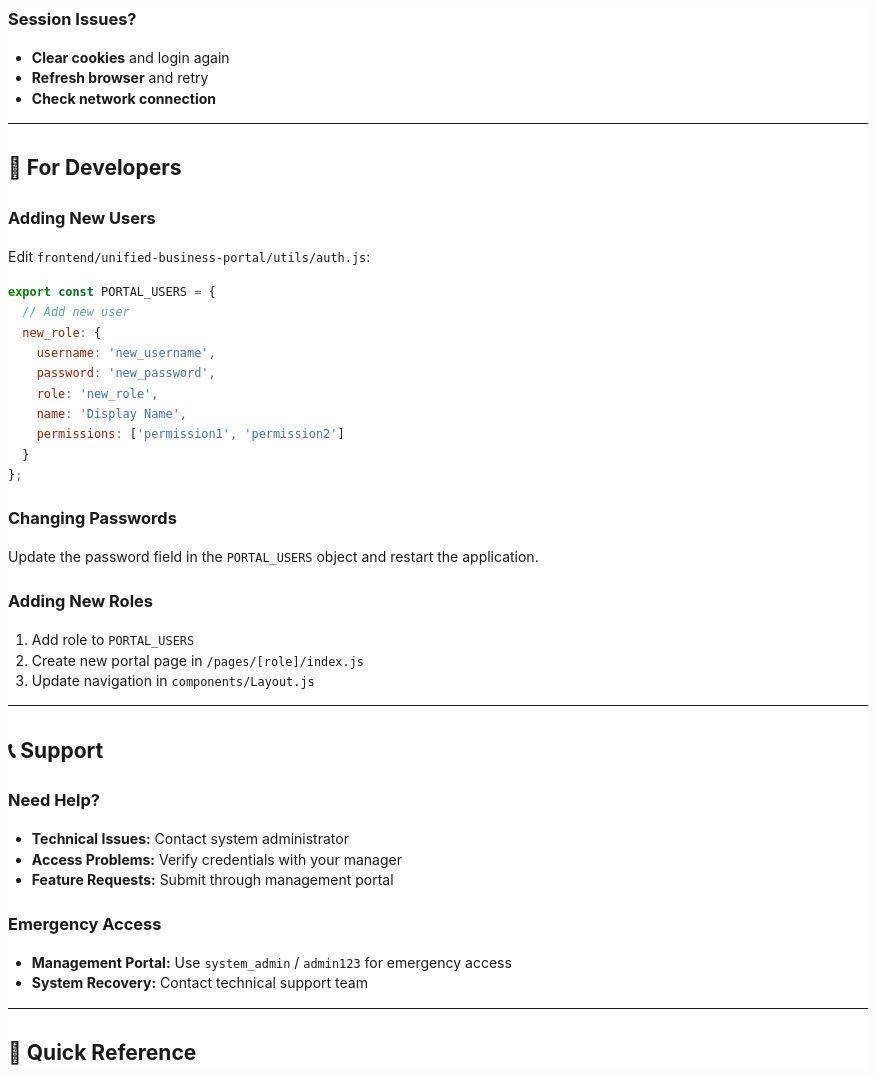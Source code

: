 ### **Session Issues?**
- **Clear cookies** and login again
- **Refresh browser** and retry
- **Check network connection**

---

## 🔧 **For Developers**

### **Adding New Users**
Edit `frontend/unified-business-portal/utils/auth.js`:

```javascript
export const PORTAL_USERS = {
  // Add new user
  new_role: {
    username: 'new_username',
    password: 'new_password',
    role: 'new_role',
    name: 'Display Name',
    permissions: ['permission1', 'permission2']
  }
};
```

### **Changing Passwords**
Update the password field in the `PORTAL_USERS` object and restart the application.

### **Adding New Roles**
1. Add role to `PORTAL_USERS`
2. Create new portal page in `/pages/[role]/index.js`
3. Update navigation in `components/Layout.js`

---

## 📞 **Support**

### **Need Help?**
- **Technical Issues:** Contact system administrator
- **Access Problems:** Verify credentials with your manager
- **Feature Requests:** Submit through management portal

### **Emergency Access**
- **Management Portal:** Use `system_admin` / `admin123` for emergency access
- **System Recovery:** Contact technical support team

---

## 🎯 **Quick Reference**
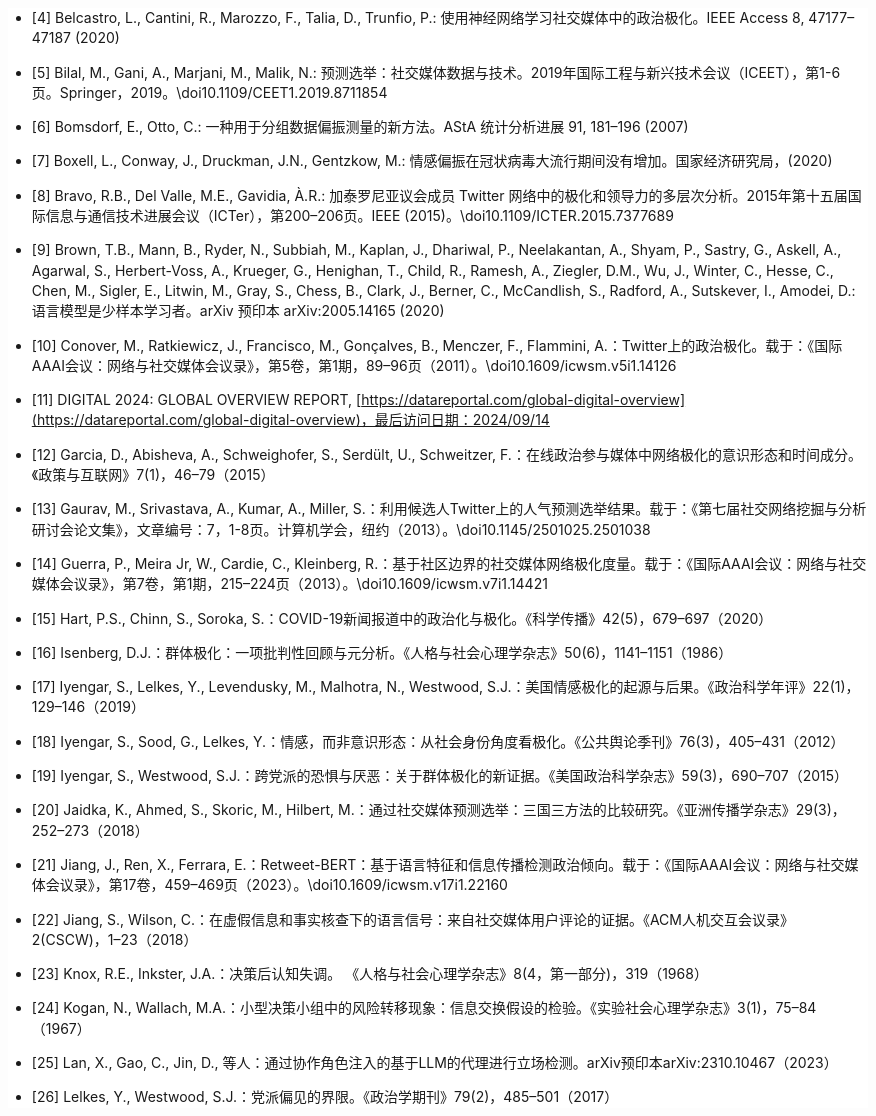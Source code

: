+   [4] Belcastro, L., Cantini, R., Marozzo, F., Talia, D., Trunfio, P.: 使用神经网络学习社交媒体中的政治极化。IEEE Access 8, 47177–47187 (2020)

+   [5] Bilal, M., Gani, A., Marjani, M., Malik, N.: 预测选举：社交媒体数据与技术。2019年国际工程与新兴技术会议（ICEET），第1-6页。Springer，2019。\doi10.1109/CEET1.2019.8711854

+   [6] Bomsdorf, E., Otto, C.: 一种用于分组数据偏振测量的新方法。AStA 统计分析进展 91, 181–196 (2007)

+   [7] Boxell, L., Conway, J., Druckman, J.N., Gentzkow, M.: 情感偏振在冠状病毒大流行期间没有增加。国家经济研究局，(2020)

+   [8] Bravo, R.B., Del Valle, M.E., Gavidia, À.R.: 加泰罗尼亚议会成员 Twitter 网络中的极化和领导力的多层次分析。2015年第十五届国际信息与通信技术进展会议（ICTer），第200–206页。IEEE (2015)。\doi10.1109/ICTER.2015.7377689

+   [9] Brown, T.B., Mann, B., Ryder, N., Subbiah, M., Kaplan, J., Dhariwal, P., Neelakantan, A., Shyam, P., Sastry, G., Askell, A., Agarwal, S., Herbert-Voss, A., Krueger, G., Henighan, T., Child, R., Ramesh, A., Ziegler, D.M., Wu, J., Winter, C., Hesse, C., Chen, M., Sigler, E., Litwin, M., Gray, S., Chess, B., Clark, J., Berner, C., McCandlish, S., Radford, A., Sutskever, I., Amodei, D.: 语言模型是少样本学习者。arXiv 预印本 arXiv:2005.14165 (2020)

+   [10] Conover, M., Ratkiewicz, J., Francisco, M., Gonçalves, B., Menczer, F., Flammini, A.：Twitter上的政治极化。载于：《国际AAAI会议：网络与社交媒体会议录》，第5卷，第1期，89–96页（2011）。\doi10.1609/icwsm.v5i1.14126

+   [11] DIGITAL 2024: GLOBAL OVERVIEW REPORT, [https://datareportal.com/global-digital-overview](https://datareportal.com/global-digital-overview)，最后访问日期：2024/09/14

+   [12] Garcia, D., Abisheva, A., Schweighofer, S., Serdült, U., Schweitzer, F.：在线政治参与媒体中网络极化的意识形态和时间成分。《政策与互联网》7(1)，46–79（2015）

+   [13] Gaurav, M., Srivastava, A., Kumar, A., Miller, S.：利用候选人Twitter上的人气预测选举结果。载于：《第七届社交网络挖掘与分析研讨会论文集》，文章编号：7，1-8页。计算机学会，纽约（2013）。\doi10.1145/2501025.2501038

+   [14] Guerra, P., Meira Jr, W., Cardie, C., Kleinberg, R.：基于社区边界的社交媒体网络极化度量。载于：《国际AAAI会议：网络与社交媒体会议录》，第7卷，第1期，215–224页（2013）。\doi10.1609/icwsm.v7i1.14421

+   [15] Hart, P.S., Chinn, S., Soroka, S.：COVID-19新闻报道中的政治化与极化。《科学传播》42(5)，679–697（2020）

+   [16] Isenberg, D.J.：群体极化：一项批判性回顾与元分析。《人格与社会心理学杂志》50(6)，1141–1151（1986）

+   [17] Iyengar, S., Lelkes, Y., Levendusky, M., Malhotra, N., Westwood, S.J.：美国情感极化的起源与后果。《政治科学年评》22(1)，129–146（2019）

+   [18] Iyengar, S., Sood, G., Lelkes, Y.：情感，而非意识形态：从社会身份角度看极化。《公共舆论季刊》76(3)，405–431（2012）

+   [19] Iyengar, S., Westwood, S.J.：跨党派的恐惧与厌恶：关于群体极化的新证据。《美国政治科学杂志》59(3)，690–707（2015）

+   [20] Jaidka, K., Ahmed, S., Skoric, M., Hilbert, M.：通过社交媒体预测选举：三国三方法的比较研究。《亚洲传播学杂志》29(3)，252–273（2018）

+   [21] Jiang, J., Ren, X., Ferrara, E.：Retweet-BERT：基于语言特征和信息传播检测政治倾向。载于：《国际AAAI会议：网络与社交媒体会议录》，第17卷，459–469页（2023）。\doi10.1609/icwsm.v17i1.22160

+   [22] Jiang, S., Wilson, C.：在虚假信息和事实核查下的语言信号：来自社交媒体用户评论的证据。《ACM人机交互会议录》2(CSCW)，1–23（2018）

+   [23] Knox, R.E., Inkster, J.A.：决策后认知失调。 《人格与社会心理学杂志》8(4，第一部分)，319（1968）

+   [24] Kogan, N., Wallach, M.A.：小型决策小组中的风险转移现象：信息交换假设的检验。《实验社会心理学杂志》3(1)，75–84（1967）

+   [25] Lan, X., Gao, C., Jin, D., 等人：通过协作角色注入的基于LLM的代理进行立场检测。arXiv预印本arXiv:2310.10467（2023）

+   [26] Lelkes, Y., Westwood, S.J.：党派偏见的界限。《政治学期刊》79(2)，485–501（2017）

=-=-=-=-=

Where in the entries above does the word "IEEE" appear? Copy each line that has it.

:+   [4] Belcastro, L., Cantini, R., Marozzo, F., Talia, D., Trunfio, P.: 使用神经网络学习社交媒体中的政治极化。IEEE Access 8, 47177–47187 (2020)
+   [8] Bravo, R.B., Del Valle, M.E., Gavidia, À.R.: 加泰罗尼亚议会成员 Twitter 网络中的极化和领导力的多层次分析。2015年第十五届国际信息与通信技术进展会议（ICTer），第200–206页。IEEE (2015)。\doi10.1109/ICTER.2015.7377689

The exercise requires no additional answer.